Assim, alguns minutos depois, os 36 modelos foram estimados. Podemos calcular uma média de cada medida de performance para as 9 combinações diferentes de hiperparâmetros e listar os modelos com melhores performance segundo o ROC-UAC com a função show_best().

show_best(rf_search, n = 5, metric = 'roc_auc') %>% kable()
mtry trees .metric .estimator mean n std_err .config
15 2000 roc_auc binary 0.8311273 4 0.0070299 Preprocessor1_Model8
15 1000 roc_auc binary 0.8307947 4 0.0069385 Preprocessor1_Model5
1 2000 roc_auc binary 0.8294619 4 0.0066992 Preprocessor1_Model7
1 1000 roc_auc binary 0.8291777 4 0.0072042 Preprocessor1_Model4
30 2000 roc_auc binary 0.8247092 4 0.0076831 Preprocessor1_Model9

Assim, o modelo com melhor ROC-AUC foi o Random Forest com mtry = 15e trees = 2000. Vamos utiliza-lo para realizar nossa previsão final.

Previsão Final

Agora que sabemos qual o melhor conjunto de hiperparâmetros, podemos ajustar o modelo em toda a base de treinamento. Usamos a função select_best para retornar o melhor modelo, como definido acima.

rf_param_final <- select_best(rf_search, degree, metric = 'roc_auc')
rf_param_final %>% kable()
mtry trees .config
15 2000 Preprocessor1_Model8

Usamos finalize_workflow() para criar um workflow atualizado com os valores de hiperparâmetros do melhor modelo. Isso equivale a construir um novo workflow com mtry = 15e trees = 2000. Por fim, podemos ajustar o modelo utilizando toda a base de treinamento, os folds do cross-validation já realizaram seu trabalho.

rf_wflow_final_fit <- rf_wflow_tune %>% 
  finalize_workflow(rf_param_final) %>% 
  fit(training(train_test_split))
rf_wflow_final_fit
## == Workflow [trained] ==========================================================
## Preprocessor: Recipe
## Model: rand_forest()
## 
## -- Preprocessor ----------------------------------------------------------------
## 2 Recipe Steps
## 
## * step_dummy()
## * step_normalize()
## 
## -- Model -----------------------------------------------------------------------
## Ranger result
## 
## Call:
##  ranger::ranger(x = maybe_data_frame(x), y = y, mtry = min_cols(~15L,      x), num.trees = ~2000L, num.threads = 1, verbose = FALSE,      seed = sample.int(10^5, 1), probability = TRUE) 
## 
## Type:                             Probability estimation 
## Number of trees:                  2000 
## Sample size:                      5626 
## Number of independent variables:  30 
## Mtry:                             15 
## Target node size:                 10 
## Variable importance mode:         none 
## Splitrule:                        gini 
## OOB prediction error (Brier s.):  0.141572

E realizar a previsão do modelo, calculando todas as medidas de performance.

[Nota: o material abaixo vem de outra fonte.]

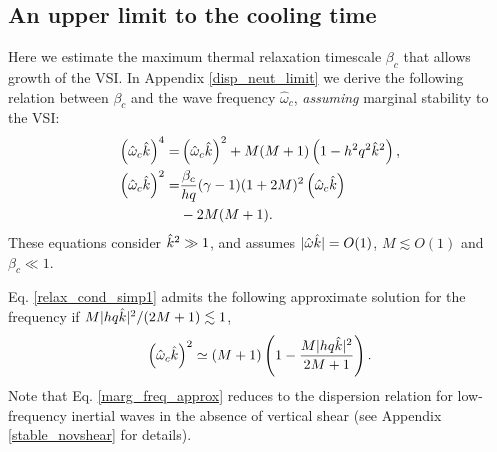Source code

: \subsection{An upper limit to the cooling time}\label{iso_vsi_beta_crit}
Here we estimate the maximum thermal relaxation timescale 
$\beta_c$ that allows growth of the VSI. In Appendix \ref{disp_neut_limit}
we derive the following relation between $\beta_c$ and the wave
frequency $\hat{\omega}_c$, \emph{assuming} marginal stability to the
VSI:  
\begin{subequations}\begin{align}
    \left(\hat{\omega}_c\hat{k}\right)^4  =& \left(\hat{\omega}_c\hat{k}\right)^2 
  + M(M+1)\left(1-h^2q^2\hat{k}^2\right) ,\label{relax_cond_simp1}  \\
  \left(\hat{\omega}_c\hat{k}\right)^2 = & \frac{\beta_c}{h q} (\gamma-1)(1+2M)^2
  \left(\hat{\omega}_c\hat{k}\right) \label{relax_cond_simp2}\\
  &- 2M(M+1) . \notag
\end{align}\end{subequations}
These equations consider $\hat{k}^2\gg 1$, and assumes 
$|\hat{\omega}\hat{k}| = O(1)$, $M\lesssim O(1)$ and $\beta_c\ll 1$.   
     
Eq. \ref{relax_cond_simp1} admits the following   
approximate solution for the frequency if $M|hq\hat{k}|^2/(2M+1)\lesssim
1$, 
\begin{align}
  \left(\hat{\omega}_c\hat{k}\right)^2 \simeq (M+1)\left(1 -
    \frac{M|h q \hat{k}|^2}{2M+1}\right).  \label{marg_freq_approx}
\end{align}  
Note that Eq. \ref{marg_freq_approx} reduces to the dispersion
relation for low-frequency inertial waves in the absence of vertical
shear (see Appendix \ref{stable_novshear} for details). 


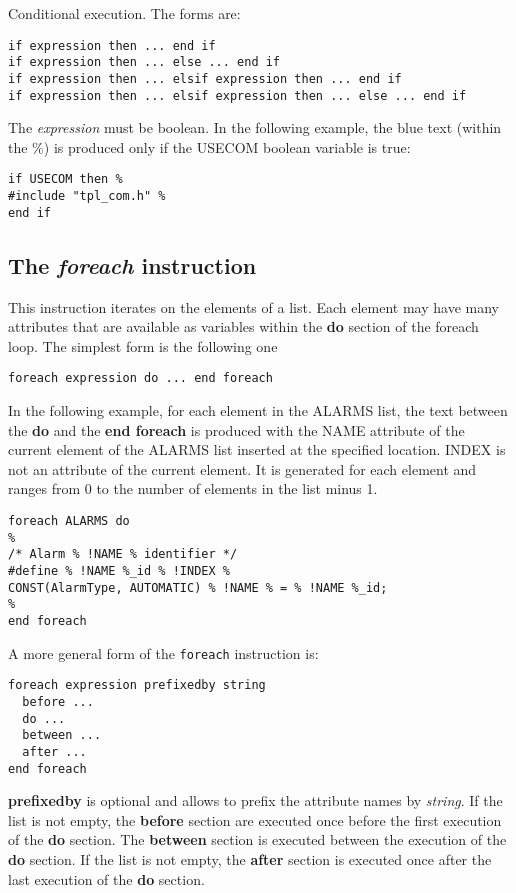 Conditional execution. The forms are:

\begin{lstlisting}
if expression then ... end if
if expression then ... else ... end if
if expression then ... elsif expression then ... end if
if expression then ... elsif expression then ... else ... end if
\end{lstlisting}    

The {\em expression} must be boolean. In the following example, the blue text (within the \%) is produced only if the USECOM boolean variable is true:

\begin{lstlisting}
if USECOM then %
#include "tpl_com.h" %
end if
\end{lstlisting}

\subsection{The {\em foreach} instruction}

This instruction iterates on the elements of a list. Each element may have many attributes that are available as variables within the {\bf do} section of the foreach loop. The simplest form is the following one

\begin{lstlisting}
foreach expression do ... end foreach
\end{lstlisting}

In the following example, for each element in the ALARMS list, the text between the {\bf do} and the {\bf end foreach} is produced with the NAME attribute of the current element of the ALARMS list inserted at the specified location. INDEX is not an attribute of the current element. It is generated for each element and ranges from 0 to the number of elements in the list minus 1.
\begin{lstlisting}
foreach ALARMS do
%
/* Alarm % !NAME % identifier */
#define % !NAME %_id % !INDEX %
CONST(AlarmType, AUTOMATIC) % !NAME % = % !NAME %_id;
%
end foreach
\end{lstlisting}

A more general form of the {\tt foreach} instruction is:

\begin{lstlisting}
foreach expression prefixedby string
  before ...
  do ...
  between ...
  after ...
end foreach
\end{lstlisting}

{\bf prefixedby} is optional and allows to prefix the attribute names by {\em string}. If the list is not empty, the {\bf before} section are executed once before the first execution of the {\bf do} section. The {\bf between} section is executed between the execution of the {\bf do} section.  If the list is not empty, the {\bf after} section is executed once after the last execution of the {\bf do} section.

rf_wflow_final_fit %>% predict(new_data = testing(train_test_split)) %>% 
  bind_cols(testing(train_test_split) %>% select(Churn)) %>% 
  mutate_all(as.factor) %>% 
  conf_mat(Churn, .pred_class) %>% 
  summary() %>% 
  select(-.estimator) %>% 
  filter(.metric %in% c('precision', 'recall', 'f_meas',
                        'accuracy', 'spec', 'sens')) %>% 
  kable()
.metric .estimate
accuracy 0.7887624
sens 0.8862333
spec 0.5055556
precision 0.8389140
recall 0.8862333
f_meas 0.8619247

É possível observar que o modelo de random forest com parâmetros ajustados não excedeu em muito o que já havia sido obtido no nosso primeiro modelo. Existe muito espaço para melhoramento, sobretudo em relação ao processo de feature engineering aplicado com o uso de recipes.

Conclusão

O tidymodels e seus pacotes tornam muito simples a tarefa de aplicar modelos de machine learning para bases de dados. Desde o processamento de bases de dados com recipes, a produção de reamostragens com o rsample, a estimação de modelos de machine learning com o parsnip, a procurar hiperparâmetros com tune e a criação workflows com workflow.

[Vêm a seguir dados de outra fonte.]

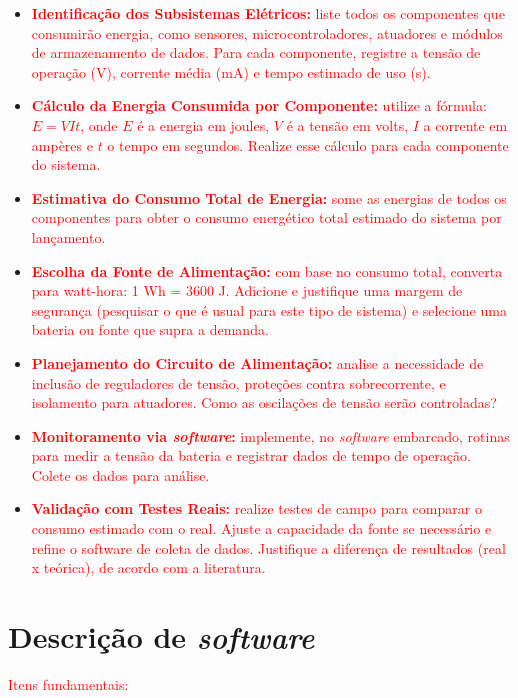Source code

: \begin{itemize}
    \item \textcolor{red}{ \textbf{Identificação dos Subsistemas Elétricos:} liste todos os componentes que consumirão energia, como sensores, microcontroladores, atuadores e módulos de armazenamento de dados. Para cada componente, registre a tensão de operação (V), corrente média (mA) e tempo estimado de uso (s).}
    \item \textcolor{red}{ \textbf{Cálculo da Energia Consumida por Componente:} utilize a fórmula: $E = V I t$, onde $E$ é a energia em joules, $V$ é a tensão em volts, $I$ a corrente em ampères e $t$ o tempo em segundos. Realize esse cálculo para cada componente do sistema.}
    \item \textcolor{red}{ \textbf{Estimativa do Consumo Total de Energia:} some as energias de todos os componentes para obter o consumo energético total estimado do sistema por lançamento.}
    \item \textcolor{red}{ \textbf{Escolha da Fonte de Alimentação:} com base no consumo total, converta para watt-hora: 1 Wh = 3600 J. Adicione e justifique uma margem de segurança (pesquisar o que é usual para este tipo de sistema) e selecione uma bateria ou fonte que supra a demanda.}
    \item \textcolor{red}{ \textbf{Planejamento do Circuito de Alimentação:} analise a necessidade de inclusão de reguladores de tensão, proteções contra sobrecorrente, e isolamento para atuadores. Como as oscilações de tensão serão controladas?}
    \item \textcolor{red}{ \textbf{Monitoramento via \textit{software}:} implemente, no \textit{software} embarcado, rotinas para medir a tensão da bateria e registrar dados de tempo de operação. Colete os dados para análise.}
    \item \textcolor{red}{ \textbf{Validação com Testes Reais:} realize testes de campo para comparar o consumo estimado com o real. Ajuste a capacidade da fonte se necessário e refine o software de coleta de dados. Justifique a diferença de resultados (real x teórica), de acordo com a literatura.}
\end{itemize}

\section{Descrição de \textit{software}}

\textcolor{red}{Itens fundamentais:}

Para além disto, o tidymodels oferece soluções para compararação de diferentes modelos utilizando o pacote workflowsets, tornando simples a criação e o ajustar de um conjunto grande de modelos, sendo necessário apenas uma lista de modelos, que compartilham a mesma receita e a mesma base de treinamento. O tidymodels também permite a criação de assembly, seja por stacks com o uso do pacote stacks ou por bagging, com o pacote baguette, de modo a construir classificadores e previsores melhores a partir da união de diferentes algorítimos.

Em um texto futuro, podemos analisar estas ferramentas.